# Wondering if anyone can help...



## 10Mummy10 (Feb 5, 2011)

Apologies if I babble, I'm new to the forum, in fact to forums full stop.

I was diagnosed with PCOS back in 2004, and fought it with Metformin (failed), diet (some success) and a wonderful Homeopath who got my periods from nothing to every 2 months. I was never "trying" for a baby but likewise never bothered with protection for 4 years and after a stunning holiday fell pregnant and now have the most beautiful son, who is absolutely everything to me.

My periods returned to normal after the birth (c-section) and just after his first birthday we started trying for number 2. I thought it would be easy. I'd never had a regular cycle, and all my buddies were falling pregnant with no.2 just by looking at their husbands. In fact every friend I know has found it super easy to conceive second time around, even those with fertility problems first time. I'm very happy for them but at the same time struggling as I've lost my support network. I'm pretty certain my friends, who are excited by their pregnancies/new babies, are finding it difficult to sympathise and I'm getting sick of "it'll happen", "just relax, don't think about it" comments.
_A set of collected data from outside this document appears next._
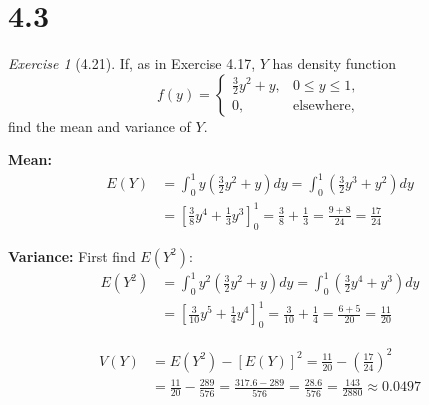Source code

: \documentclass[12pt]{amsart}
\makeatletter
\theoremstyle{remark}
\newtheorem*{exercise}{Exercise}%
\renewenvironment{proof}[1][\proofname]{\par\doublespacing
  \pushQED{\qed}%
  \normalfont \topsep6\p@\@plus6\p@\relax
  \list{}{%
    \settowidth{\leftmargin}{\itshape\proofname:\hskip\labelsep}%
    \setlength{\labelwidth}{0pt}%
    \setlength{\itemindent}{-\leftmargin}%
  }%
  \item[\hskip\labelsep\itshape#1\@addpunct{:}]\ignorespaces
}{%
  \popQED\endlist\@endpefalse
  \singlespacing
}
\theoremstyle{mycomment}
\makeatother
\begin{document}
\section*{4.3}
\begin{exercise}[4.21]
If, as in Exercise 4.17, $Y$ has density function
$$f(y) = \begin{cases}
\frac{3}{2}y^2 + y, & 0 \leq y \leq 1, \\
0, & \text{elsewhere},
\end{cases}$$
find the mean and variance of $Y$.

\begin{proof}[Solution]
\textbf{Mean:}
\begin{align*}
E(Y) &= \int_0^1 y \left(\frac{3}{2}y^2 + y\right) dy = \int_0^1 \left(\frac{3}{2}y^3 + y^2\right) dy \\
&= \left[\frac{3}{8}y^4 + \frac{1}{3}y^3\right]_0^1 = \frac{3}{8} + \frac{1}{3} = \frac{9 + 8}{24} = \frac{17}{24}
\end{align*}

\textbf{Variance:} First find $E(Y^2)$:
\begin{align*}
E(Y^2) &= \int_0^1 y^2 \left(\frac{3}{2}y^2 + y\right) dy = \int_0^1 \left(\frac{3}{2}y^4 + y^3\right) dy \\
&= \left[\frac{3}{10}y^5 + \frac{1}{4}y^4\right]_0^1 = \frac{3}{10} + \frac{1}{4} = \frac{6 + 5}{20} = \frac{11}{20}
\end{align*}

\begin{align*}
V(Y) &= E(Y^2) - [E(Y)]^2 = \frac{11}{20} - \left(\frac{17}{24}\right)^2 \\
&= \frac{11}{20} - \frac{289}{576} = \frac{317.6 - 289}{576} = \frac{28.6}{576} = \frac{143}{2880} \approx 0.0497
\end{align*}

\end{proof}
\end{exercise}
\end{document}
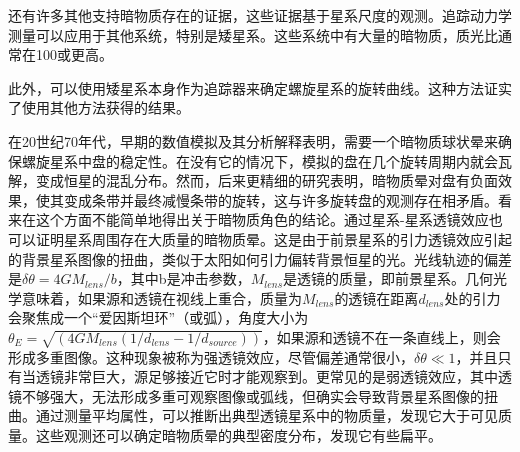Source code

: 

还有许多其他支持暗物质存在的证据，这些证据基于星系尺度的观测。追踪动力学测量可以应用于其他系统，特别是矮星系。这些系统中有大量的暗物质，质光比通常在100或更高。

此外，可以使用矮星系本身作为追踪器来确定螺旋星系的旋转曲线。这种方法证实了使用其他方法获得的结果。

在20世纪70年代，早期的数值模拟及其分析解释表明，需要一个暗物质球状晕来确保螺旋星系中盘的稳定性。在没有它的情况下，模拟的盘在几个旋转周期内就会瓦解，变成恒星的混乱分布。然而，后来更精细的研究表明，暗物质晕对盘有负面效果，使其变成条带并最终减慢条带的旋转，这与许多旋转盘的观测存在相矛盾。看来在这个方面不能简单地得出关于暗物质角色的结论。通过星系-星系透镜效应也可以证明星系周围存在大质量的暗物质晕。这是由于前景星系的引力透镜效应引起的背景星系图像的扭曲，类似于太阳如何引力偏转背景恒星的光。光线轨迹的偏差是$\delta \theta = 4GM_{lens}/b$，其中b是冲击参数，$M_{lens}$是透镜的质量，即前景星系。几何光学意味着，如果源和透镜在视线上重合，质量为$M_{lens}$的透镜在距离$d_{lens}$处的引力会聚焦成一个“爱因斯坦环”（或弧），角度大小为$\theta_E = \sqrt{(4GM_{lens}(1/d_{lens} - 1/d_{source}))}$，如果源和透镜不在一条直线上，则会形成多重图像。这种现象被称为强透镜效应，尽管偏差通常很小，$\delta\theta \ll 1$，并且只有当透镜非常巨大，源足够接近它时才能观察到。更常见的是弱透镜效应，其中透镜不够强大，无法形成多重可观察图像或弧线，但确实会导致背景星系图像的扭曲。通过测量平均属性，可以推断出典型透镜星系中的物质量，发现它大于可见质量。这些观测还可以确定暗物质晕的典型密度分布，发现它有些扁平。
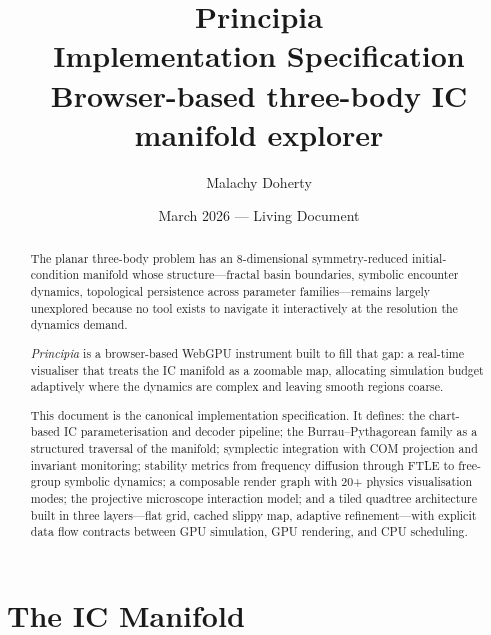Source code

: \documentclass[11pt]{report}
\title{%
  \textbf{Principia}\\[0.35em]
  \large Implementation Specification\\[0.25em]
  \normalsize Browser-based three-body IC manifold explorer%
}
\author{Malachy Doherty}
\date{March 2026 --- Living Document}
\begin{document}
\maketitle

\begin{abstract}
The planar three-body problem has an 8-dimensional symmetry-reduced initial-condition manifold whose structure---fractal basin boundaries, symbolic encounter dynamics, topological persistence across parameter families---remains largely unexplored because no tool exists to navigate it interactively at the resolution the dynamics demand.

\emph{Principia} is a browser-based WebGPU instrument built to fill that gap: a real-time visualiser that treats the IC manifold as a zoomable map, allocating simulation budget adaptively where the dynamics are complex and leaving smooth regions coarse.

This document is the canonical implementation specification. It defines: the chart-based IC parameterisation and decoder pipeline; the Burrau--Pythagorean family as a structured traversal of the manifold; symplectic integration with COM projection and invariant monitoring; stability metrics from frequency diffusion through FTLE to free-group symbolic dynamics; a composable render graph with 20+ physics visualisation modes; the projective microscope interaction model; and a tiled quadtree architecture built in three layers---flat grid, cached slippy map, adaptive refinement---with explicit data flow contracts between GPU simulation, GPU rendering, and CPU scheduling.
\end{abstract}

\tableofcontents
\newpage

\part{The IC Manifold}
\label{part:manifold}

\begin{center}
\end{center}
\end{document}
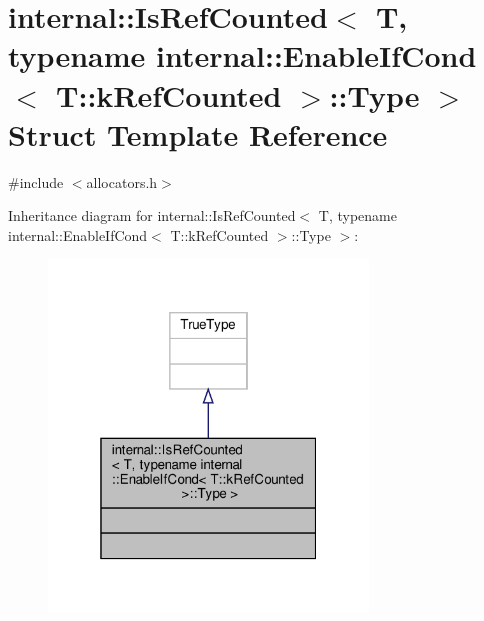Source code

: \hypertarget{structinternal_1_1IsRefCounted_3_01T_00_01typename_01internal_1_1EnableIfCond_3_01T_1_1kRefCounted_01_4_1_1Type_01_4}{}\section{internal\+:\+:Is\+Ref\+Counted$<$ T, typename internal\+:\+:Enable\+If\+Cond$<$ T\+:\+:k\+Ref\+Counted $>$\+:\+:Type $>$ Struct Template Reference}
\label{structinternal_1_1IsRefCounted_3_01T_00_01typename_01internal_1_1EnableIfCond_3_01T_1_1kRefCounted_01_4_1_1Type_01_4}


{\ttfamily \#include $<$allocators.\+h$>$}



Inheritance diagram for internal\+:\+:Is\+Ref\+Counted$<$ T, typename internal\+:\+:Enable\+If\+Cond$<$ T\+:\+:k\+Ref\+Counted $>$\+:\+:Type $>$\+:
\nopagebreak
\begin{figure}[H]
\begin{center}
\leavevmode
\includegraphics[width=241pt]{structinternal_1_1IsRefCounted_3_01T_00_01typename_01internal_1_1EnableIfCond_3_01T_1_1kRefCount6026047545006f6259980d8b57fca119}
\end{center}
\end{figure}


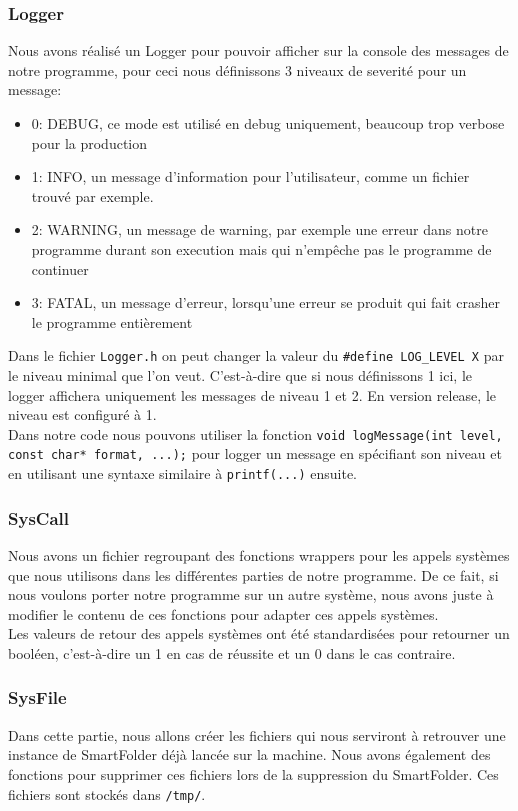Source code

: \documentclass[a4paper]{article}
\begin{document}
\subsubsection{Logger}
Nous avons réalisé un Logger pour pouvoir afficher sur la console des messages de notre programme, pour ceci nous définissons 3 niveaux de severité pour un message:
\begin{itemize}
	\item 0: DEBUG, ce mode est utilisé en debug uniquement, beaucoup trop verbose pour la production
	\item 1: INFO, un message d'information pour l'utilisateur, comme un fichier trouvé par exemple.
	\item 2: WARNING, un message de warning, par exemple une erreur dans notre programme durant son execution mais qui n'empêche pas le programme de continuer
	\item 3: FATAL, un message d'erreur, lorsqu'une erreur se produit qui fait crasher le programme entièrement
\end{itemize}
Dans le fichier \verb+Logger.h+ on peut changer la valeur du \verb+#define LOG_LEVEL X+ par le niveau minimal que l'on veut. C'est-à-dire que si nous définissons 1 ici, le logger affichera uniquement les messages de niveau 1 et 2. En version release, le niveau est configuré à 1.\\

Dans notre code nous pouvons utiliser la fonction \verb+void logMessage(int level, const char* format, ...);+ pour logger un message en spécifiant son niveau et en utilisant une syntaxe similaire à \verb+printf(...)+ ensuite.
\subsubsection{SysCall}
Nous avons un fichier regroupant des fonctions wrappers pour les appels systèmes que nous utilisons dans les différentes parties de notre programme. De ce fait, si nous voulons porter notre programme sur un autre système, nous avons juste à modifier le contenu de ces fonctions pour adapter ces appels systèmes. \\

Les valeurs de retour des appels systèmes ont été standardisées pour retourner un booléen, c'est-à-dire un 1 en cas de réussite et un 0 dans le cas contraire.
\subsubsection{SysFile}
Dans cette partie, nous allons créer les fichiers qui nous serviront à retrouver une instance de SmartFolder déjà lancée sur la machine. Nous avons également des fonctions pour supprimer ces fichiers lors de la suppression du SmartFolder. Ces fichiers sont stockés dans \verb+/tmp/+.\\
\end{document}
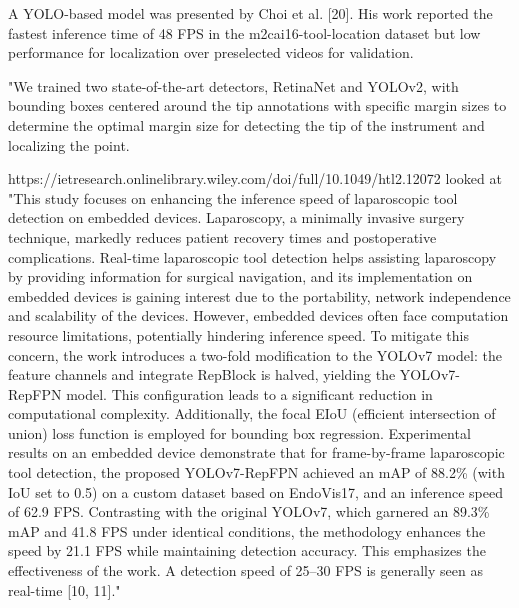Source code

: A YOLO-based model was presented by Choi et al. [20]. His work reported the fastest inference time of 48 FPS in the m2cai16-tool-location dataset but low performance for localization over preselected videos for validation. 

"We trained two state-of-the-art detectors, RetinaNet and YOLOv2, with bounding boxes centered around the tip annotations with specific margin sizes to determine the optimal margin size for detecting the tip of the instrument and localizing the point. 

https://ietresearch.onlinelibrary.wiley.com/doi/full/10.1049/htl2.12072 looked at "This study focuses on enhancing the inference speed of laparoscopic tool detection on embedded devices. Laparoscopy, a minimally invasive surgery technique, markedly reduces patient recovery times and postoperative complications. Real-time laparoscopic tool detection helps assisting laparoscopy by providing information for surgical navigation, and its implementation on embedded devices is gaining interest due to the portability, network independence and scalability of the devices. However, embedded devices often face computation resource limitations, potentially hindering inference speed. To mitigate this concern, the work introduces a two-fold modification to the YOLOv7 model: the feature channels and integrate RepBlock is halved, yielding the YOLOv7-RepFPN model. This configuration leads to a significant reduction in computational complexity. Additionally, the focal EIoU (efficient intersection of union) loss function is employed for bounding box regression. Experimental results on an embedded device demonstrate that for frame-by-frame laparoscopic tool detection, the proposed YOLOv7-RepFPN achieved an mAP of 88.2\% (with IoU set to 0.5) on a custom dataset based on EndoVis17, and an inference speed of 62.9 FPS. Contrasting with the original YOLOv7, which garnered an 89.3\% mAP and 41.8 FPS under identical conditions, the methodology enhances the speed by 21.1 FPS while maintaining detection accuracy. This emphasizes the effectiveness of the work. A detection speed of 25–30 FPS is generally seen as real-time [10, 11]."

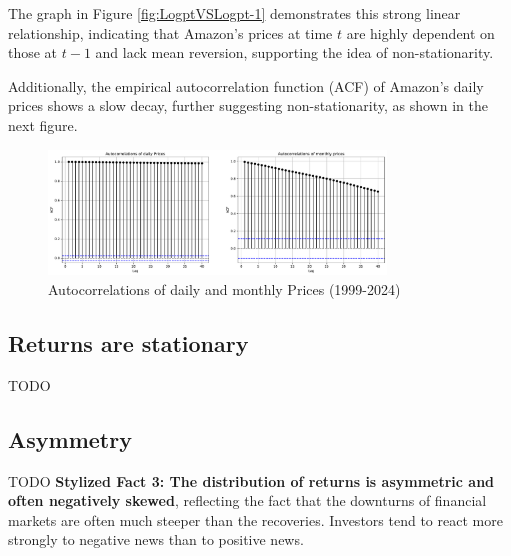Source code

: \documentclass{article}
\begin{document}
\noindent The graph in Figure \ref{fig:LogptVSLogpt-1} demonstrates this strong linear 
relationship, indicating that Amazon's prices at time \( t \) are highly dependent on those at \( t-1 \) and lack mean reversion,
 supporting the idea of non-stationarity.

\noindent Additionally, the empirical autocorrelation function (ACF) of Amazon's daily prices shows a slow decay, further suggesting non-stationarity, as shown in the next figure.

\begin{figure}[H]
    \centering
    \includegraphics[width=0.8\textwidth]{Img/Autocorrel_daily_monthly.pdf}
    \caption{Autocorrelations of daily and monthly Prices (1999-2024)}
    \label{fig:Autocorrelations_daily_monthly}
\end{figure}

\subsection{Returns are stationary}
TODO
\subsection{Asymmetry}
TODO
\textbf{Stylized Fact 3: The distribution of returns is asymmetric and often negatively skewed}, reflecting the fact that the downturns of financial markets are often much steeper than the recoveries. Investors tend to react more strongly to negative news than to positive news.
\end{document}
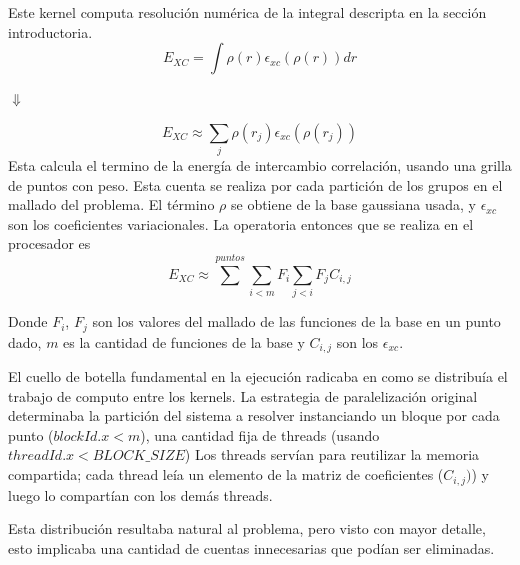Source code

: Este kernel computa resoluci\'on num\'erica de la integral descripta en la secci\'on introductoria.
\begin{equation}
    E_{XC} = \int \rho(r) \epsilon_{xc}\left( \rho(r) \right ) dr
\end{equation}
\begin{center}
    $\Downarrow$
\end{center}
\begin{equation}
    E_{XC} \approx \sum_j \rho(r_j) \epsilon_{xc} (\rho(r_j))
\end{equation}
Esta calcula el termino de la energ\'ia de intercambio correlaci\'on, usando una grilla
de puntos con peso. Esta cuenta se realiza por cada partici\'on de los grupos en el mallado
del problema. El t\'ermino $\rho$ se obtiene de la base gaussiana usada, y $\epsilon_{xc}$
son los coeficientes variacionales. La operatoria entonces que se realiza
en el procesador es
\begin{equation}
  E_{XC} \approx \sum^{puntos} \sum_{i<m} F_i \sum_{j<i} F_j C_{i,j}
\end{equation}

Donde $F_i$, $F_j$ son los valores del mallado de las funciones de la base en un punto dado,
$m$ es la cantidad de funciones de la base y $C_{i,j}$ son los $\epsilon_{xc}$.

El cuello de botella fundamental en la ejecuci\'on radicaba en como se distribu\'ia el trabajo de computo
entre los kernels. La estrategia de paralelizaci\'on original determinaba la partici\'on
del sistema a resolver instanciando un bloque por cada punto ({$blockId.x < m$}),
una cantidad fija de threads (usando $threadId.x < BLOCK\_SIZE$)
Los threads serv\'ian para reutilizar la memoria compartida; cada thread le\'ia un
elemento de la matriz de coeficientes ($C_{i,j})$) y luego lo compart\'ian con los
dem\'as threads.

Esta distribuci\'on resultaba natural al problema, pero visto con mayor detalle, esto
implicaba una cantidad de cuentas innecesarias que pod\'ian ser eliminadas.

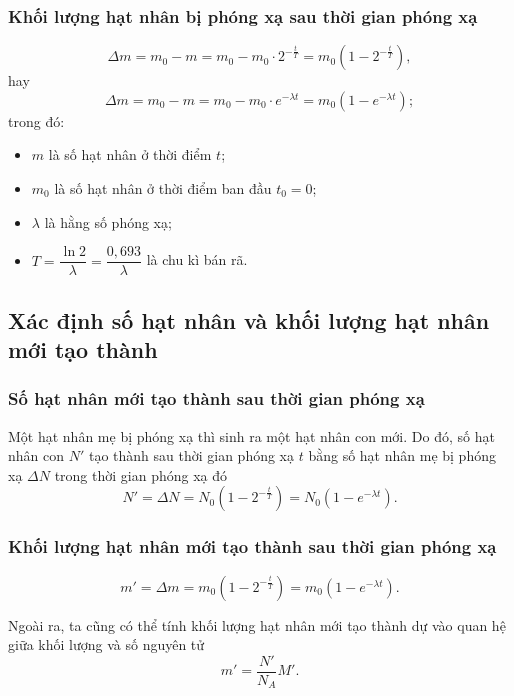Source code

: \subsubsection{Khối lượng hạt nhân bị phóng xạ sau thời gian phóng xạ}
\begin{equation}
	\Delta m = m_0 - m = m_0 - m_0\cdot 2^{-\frac{t}{T}} = m_0\left( 1-2^{-\frac{t}{T}}\right),
\end{equation}
hay
\begin{equation}
	\Delta m = m_0 - m = m_0 - m_0\cdot e^{-\lambda t} = m_0\left( 1-e^{-\lambda t}\right);
\end{equation}
trong đó:
\begin{itemize}
	\item $m$ là số hạt nhân ở thời điểm $t$;
	\item $m_0$ là số hạt nhân ở thời điểm ban đầu $t_0=0$;
	\item $\lambda$ là hằng số phóng xạ;
	\item $T=\dfrac{\ln2}{\lambda}=\dfrac{0,693}{\lambda}$ là chu kì bán rã.
\end{itemize}


\subsection{Xác định số hạt nhân và khối lượng hạt nhân mới tạo thành}

\subsubsection{Số hạt nhân mới tạo thành sau thời gian phóng xạ}	
Một hạt nhân mẹ bị phóng xạ thì sinh ra một hạt nhân con mới. Do đó, số hạt nhân con $N'$ tạo thành sau thời gian phóng xạ $t$ bằng số hạt nhân mẹ bị phóng xạ $\Delta N$ trong thời gian phóng xạ đó	
\begin{equation}
	N'=\Delta N = N_0\left( 1-2^{-\frac{t}{T}}\right)=N_0\left( 1-e^{-\lambda t}\right).
\end{equation}
\subsubsection{Khối lượng hạt nhân mới tạo thành sau thời gian phóng xạ}
\begin{equation}
	m'=\Delta m = m_0\left( 1-2^{-\frac{t}{T}}\right)=m_0\left( 1-e^{-\lambda t}\right).
\end{equation}

Ngoài ra, ta cũng có thể tính khối lượng hạt nhân mới tạo thành dự vào quan hệ giữa khối lượng và số nguyên tử
\begin{equation}
	m'=\dfrac{N'}{N_A}M'.
\end{equation}

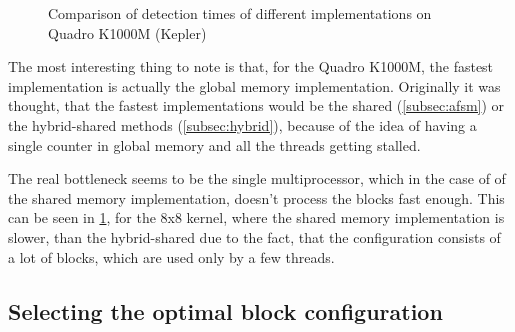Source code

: \begin{figure}[ht]
	\label{fig:quadro-det-measurement}
\centering{}
	\caption{Comparison of detection times of different implementations on Quadro K1000M (Kepler)}
\end{figure}

The most interesting thing to note is that, for the Quadro K1000M, the fastest implementation is actually the global memory implementation. Originally it was thought, that the fastest implementations would be the shared (\ref{subsec:afsm}) or the hybrid-shared methods (\ref{subsec:hybrid}), because of the idea of having a single counter in global memory and all the threads getting stalled. 

The real bottleneck seems to be the single multiprocessor, which in the case of of the shared memory implementation, doesn't process the blocks fast enough. This can be seen in \ref{fig:quadro-det-measurement}, for the 8x8 kernel, where the shared memory implementation is slower, than the hybrid-shared due to the fact, that the configuration consists of a lot of blocks, which are used only by a few threads.

\subsection{Selecting the optimal block configuration}\label{subsec:block-config}

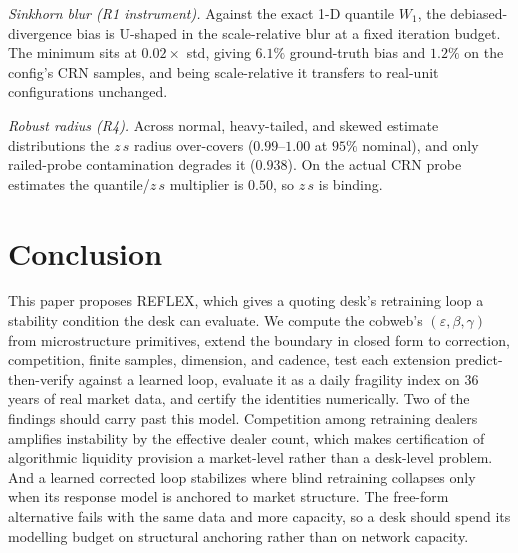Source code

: \documentclass[sigconf,anonymous,review]{acmart}
\newcommand{\eps}{\varepsilon}
\newcommand{\Wone}{W_1}
\begin{document}
\emph{Sinkhorn blur (R1 instrument).} Against the exact 1-D quantile $\Wone$,
the debiased-divergence bias is U-shaped in the scale-relative blur at a
fixed iteration budget. The minimum sits at $0.02\times$ std, giving
$6.1\%$ ground-truth bias and $1.2\%$ on the config's CRN samples, and being
scale-relative it transfers to real-unit configurations unchanged.

\emph{Robust radius (R4).} Across normal, heavy-tailed, and skewed estimate
distributions the $z\,s$ radius over-covers ($0.99$--$1.00$ at $95\%$
nominal), and only railed-probe contamination degrades it ($0.938$). On the
actual CRN probe estimates the quantile/$z\,s$ multiplier is $0.50$, so
$z\,s$ is binding.

\section{Conclusion}
This paper proposes REFLEX, which gives a quoting desk's retraining loop a
stability condition the desk can evaluate. We compute the cobweb's
$(\eps,\beta,\gamma)$ from microstructure primitives, extend the boundary in
closed form to correction, competition, finite samples, dimension, and
cadence, test each extension predict-then-verify against a learned loop,
evaluate it as a daily fragility index on 36 years of real market data, and
certify the identities numerically. Two of the findings should carry past this model.
Competition among retraining dealers amplifies instability by the effective
dealer count, which makes certification of algorithmic liquidity provision a
market-level rather than a desk-level problem. And a learned corrected loop
stabilizes where blind retraining collapses only when its response model is
anchored to market structure. The free-form alternative fails with the same
data and more capacity, so a desk should spend its modelling budget on
structural anchoring rather than on network capacity.
\end{document}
We have decided to call the GP and arrange our first "this is a problem for us" consultation. I was just wondering what we should expect? We're both 32, have been trying for a year (basal temp readings and ovulation kits). We've tried acupuncture, homeopathy again and lots of being spoilt (massages, romantic weekends away, etc). Has anyone had an experience where their ovulation kit has been giving them false positives? As my hubby and I literally go like rabbits every day of the "high" and "super high" zones yet nothing...!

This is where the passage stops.